Pero sobre todo hablaron de la muerte.
—Esta maldita vida pasa demasiado rápido —dijo Massimo—, solo espero que sea una broma de mal gusto y que al morirnos sigamos viviendo en otro lugar.
—Pero sin arrugas ni osteoporosis. En el cuerpo que teníamos a los treinta —comentó Clem riéndose.
—Con uno de cincuenta me conformo —respondió de nuevo Massimo, que no dejaba de fumar.
—Yo no quiero que haya nada después de la muerte —interrumpió Maurizio—, ¿de verdad os gustaría ser inmortales? —Los demás le miraron con extrañeza, callados y pensativos. Antes que la pudiesen responder, prosiguió—: Me explico: si estamos aquí a punto de llevar a cabo nuestro plan es justamente porque siempre hemos sabido que habría un fin. ¡Joder, amigos, no seáis ingenuos! Si hemos vivido como hemos vivido es porque sabíamos que más temprano que tarde íbamos a morir.
—Pues a mí me parece la mayor canallada que existe…, lo más injusto —respondió Clem.
—Lo más injusto, querido amigo, sería no haber tenido la suerte de vivir —sentenció Maurizio.
Cuando el cenicero quedó lleno y el sol se escondió por detrás de la colina, recogieron el mapa, sacaron los cartones de las ventanas y salieron por la puerta.
—Entonces embarcamos mañana —dijo Clem—. Nos vemos aquí a las siete en punto.
Hacía sesenta años, la primera noche que pasaron a oscuras en el pueblo que querían construir, Massimo, Maurizio, Clem y otros cuatro amigos hicieron un pacto.
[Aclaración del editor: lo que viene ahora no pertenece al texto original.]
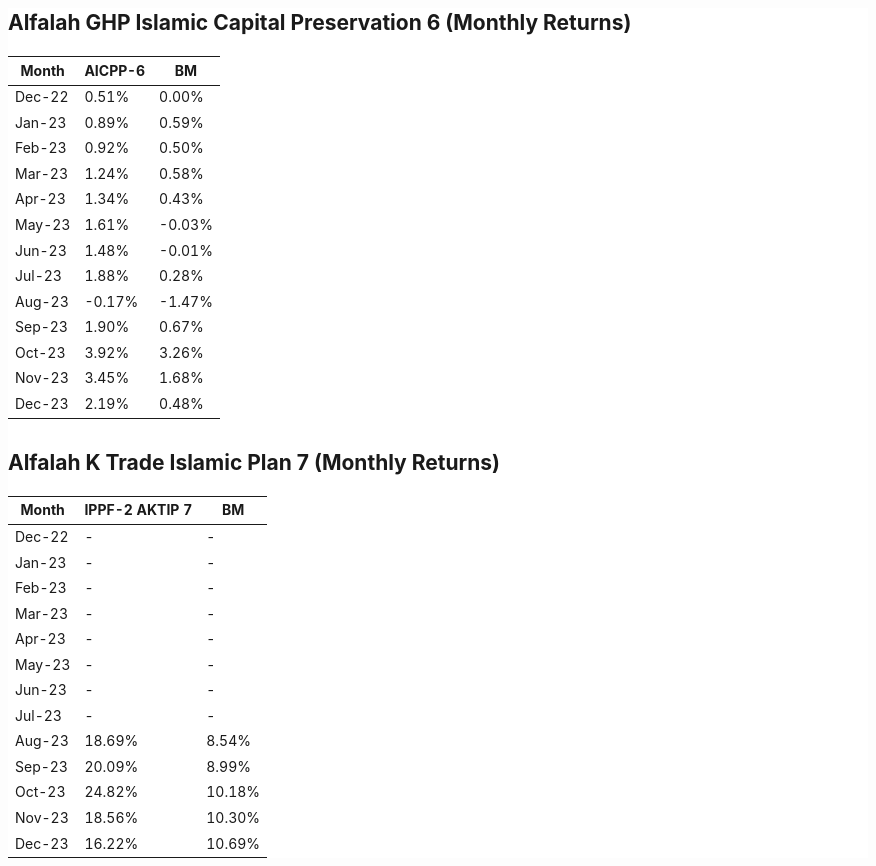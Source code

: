 ## Alfalah GHP Islamic Capital Preservation 6 (Monthly Returns)

| Month  | AICPP-6 | BM     |
| ------ | ------- | ------ |
| Dec-22 | 0.51%   | 0.00%  |
| Jan-23 | 0.89%   | 0.59%  |
| Feb-23 | 0.92%   | 0.50%  |
| Mar-23 | 1.24%   | 0.58%  |
| Apr-23 | 1.34%   | 0.43%  |
| May-23 | 1.61%   | -0.03% |
| Jun-23 | 1.48%   | -0.01% |
| Jul-23 | 1.88%   | 0.28%  |
| Aug-23 | -0.17%  | -1.47% |
| Sep-23 | 1.90%   | 0.67%  |
| Oct-23 | 3.92%   | 3.26%  |
| Nov-23 | 3.45%   | 1.68%  |
| Dec-23 | 2.19%   | 0.48%  |

## Alfalah K Trade Islamic Plan 7 (Monthly Returns)

| Month  | IPPF-2 AKTIP 7 | BM     |
| ------ | -------------- | ------ |
| Dec-22 | -              | -      |
| Jan-23 | -              | -      |
| Feb-23 | -              | -      |
| Mar-23 | -              | -      |
| Apr-23 | -              | -      |
| May-23 | -              | -      |
| Jun-23 | -              | -      |
| Jul-23 | -              | -      |
| Aug-23 | 18.69%         | 8.54%  |
| Sep-23 | 20.09%         | 8.99%  |
| Oct-23 | 24.82%         | 10.18% |
| Nov-23 | 18.56%         | 10.30% |
| Dec-23 | 16.22%         | 10.69% |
Cuando llegasen a la vejez, y les doliera las rodillas y la espalda y estuvieran asqueados con el mundo, comprarían un barco para viajar hasta la Antártida. Durante el largo trayecto celebrarían su última fiesta y recordarían tiempos pasados, tiempos mejores. Al llegar al gélido puerto, tras un último abrazo, tomarían un fuerte calmante y dormirían en la intemperie sin abrigos, sin mantas ni nada que les pudiese refugiar del frío. Morirían juntos de la misma manera que habían vivido. Morirían dulcemente de frío. Antes de firmar ese pacto escrito en una servilleta, prometieron que nadie sabría de ese plan, ni siquiera los familiares en caso de llegar a tenerlos.
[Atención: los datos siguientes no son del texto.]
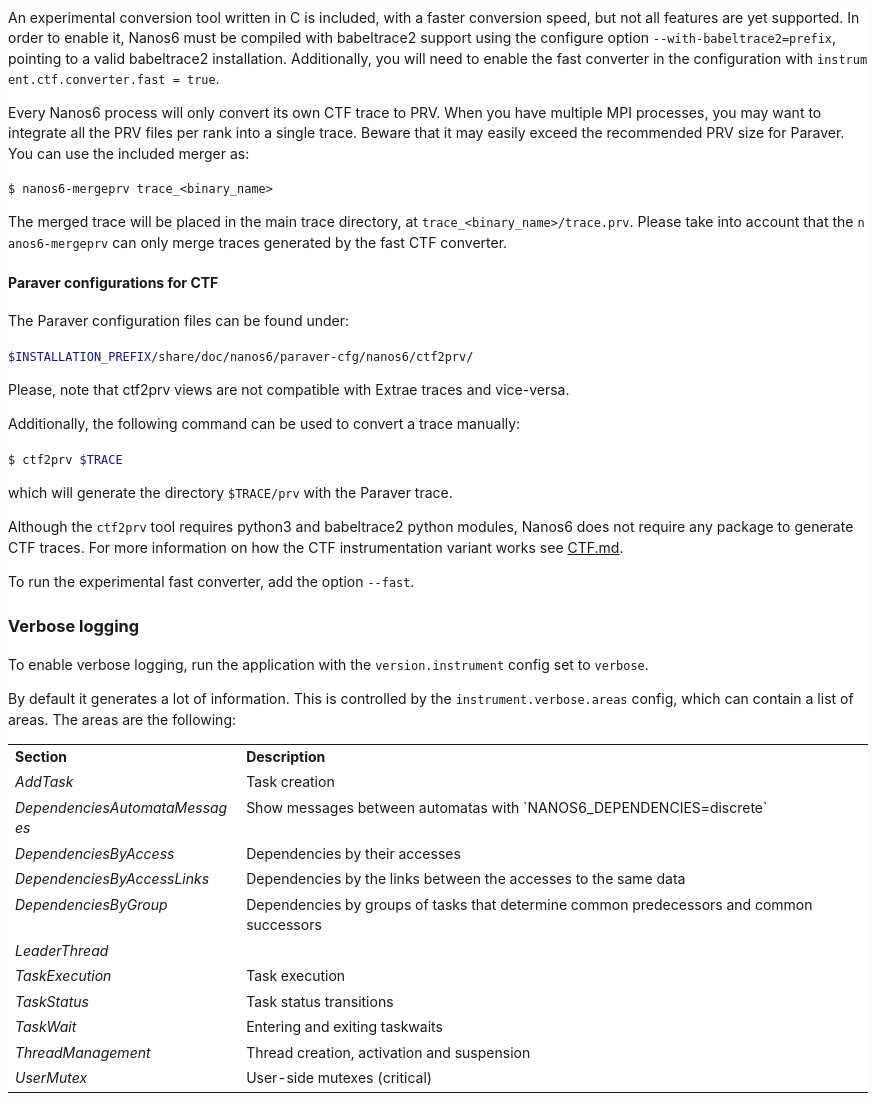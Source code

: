 An experimental conversion tool written in C is included, with a faster
conversion speed, but not all features are yet supported. In order to
enable it, Nanos6 must be compiled with babeltrace2 support using the configure
option `--with-babeltrace2=prefix`, pointing to a valid babeltrace2 installation.
Additionally, you will need to enable the fast converter in the configuration
with `instrument.ctf.converter.fast = true`.

Every Nanos6 process will only convert its own CTF trace to PRV. When you have
multiple MPI processes, you may want to integrate all the PRV files per rank
into a single trace. Beware that it may easily exceed the recommended PRV size
for Paraver. You can use the included merger as:

	$ nanos6-mergeprv trace_<binary_name>

The merged trace will be placed in the main trace directory, at
`trace_<binary_name>/trace.prv`.
Please take into account that the `nanos6-mergeprv` can only merge traces generated
by the fast CTF converter.

#### Paraver configurations for CTF

The Paraver configuration files can be found under:

```sh
$INSTALLATION_PREFIX/share/doc/nanos6/paraver-cfg/nanos6/ctf2prv/
```

Please, note that ctf2prv views are not compatible with Extrae traces and vice-versa.

Additionally, the following command can be used to convert a trace manually:

```sh
$ ctf2prv $TRACE
```

which will generate the directory `$TRACE/prv` with the Paraver trace.

Although the `ctf2prv` tool requires python3 and babeltrace2 python modules,
Nanos6 does not require any package to generate CTF traces.  For more
information on how the CTF instrumentation variant works see
[CTF.md](docs/ctf/CTF.md).

To run the experimental fast converter, add the option `--fast`.


### Verbose logging

To enable verbose logging, run the application with the `version.instrument` config set to `verbose`.

By default it generates a lot of information.
This is controlled by the `instrument.verbose.areas` config, which can contain a list of areas.
The areas are the following:

<table><tbody><tr><td> <strong>Section</strong> </td><td> <strong>Description</strong>
</td></tr><tr><td> <em>AddTask</em> </td><td> Task creation
</td></tr><tr><td> <em>DependenciesAutomataMessages</em> </td><td> Show messages between automatas with `NANOS6_DEPENDENCIES=discrete`
</td></tr><tr><td> <em>DependenciesByAccess</em> </td><td> Dependencies by their accesses
</td></tr><tr><td> <em>DependenciesByAccessLinks</em> </td><td> Dependencies by the links between the accesses to the same data
</td></tr><tr><td> <em>DependenciesByGroup</em> </td><td> Dependencies by groups of tasks that determine common predecessors and common successors
</td></tr><tr><td> <em>LeaderThread</em> </td><td>
</td></tr><tr><td> <em>TaskExecution</em> </td><td> Task execution
</td></tr><tr><td> <em>TaskStatus</em> </td><td> Task status transitions
</td></tr><tr><td> <em>TaskWait</em> </td><td> Entering and exiting taskwaits
</td></tr><tr><td> <em>ThreadManagement</em> </td><td> Thread creation, activation and suspension
</td></tr><tr><td> <em>UserMutex</em> </td><td> User-side mutexes (critical)
</td></tr></tbody></table>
Ya con el cielo completamente oscuro, Clem volvió a casa. Su hija la esperaba en el viejo sillón del jardín con dos cervezas.
—Hola, cariño.
—Hola, papá —respondió con una sonrisa—. Has estado con Massimo y Maurizio, ¿verdad? —preguntó la hija—. Se te ve en la cara, estás feliz.
—Hemos estado toda la tarde juntos —respondió—, aunque me duelan todos los huesos y me aburra más que nunca, sigo siendo feliz, cariño.
—¿Vas a quedarte algunos días más?
—Me voy mañana temprano —respondió Clem.
Se quedaron un rato tumbados contemplando las estrellas, que esa noche brillaban más esplendorosas de lo habitual. Clem se levantó con dificultades, resopló varias veces y se quedó inmóvil contemplando el rostro de su querida hija.
—Cariño, sabes que te quiero mucho, ¿verdad? —dijo mirando los ojos grandes y bonitos de su hija.
—Yo también… —Se levantó para abrazarlo—. Yo también te quiero mucho, papá.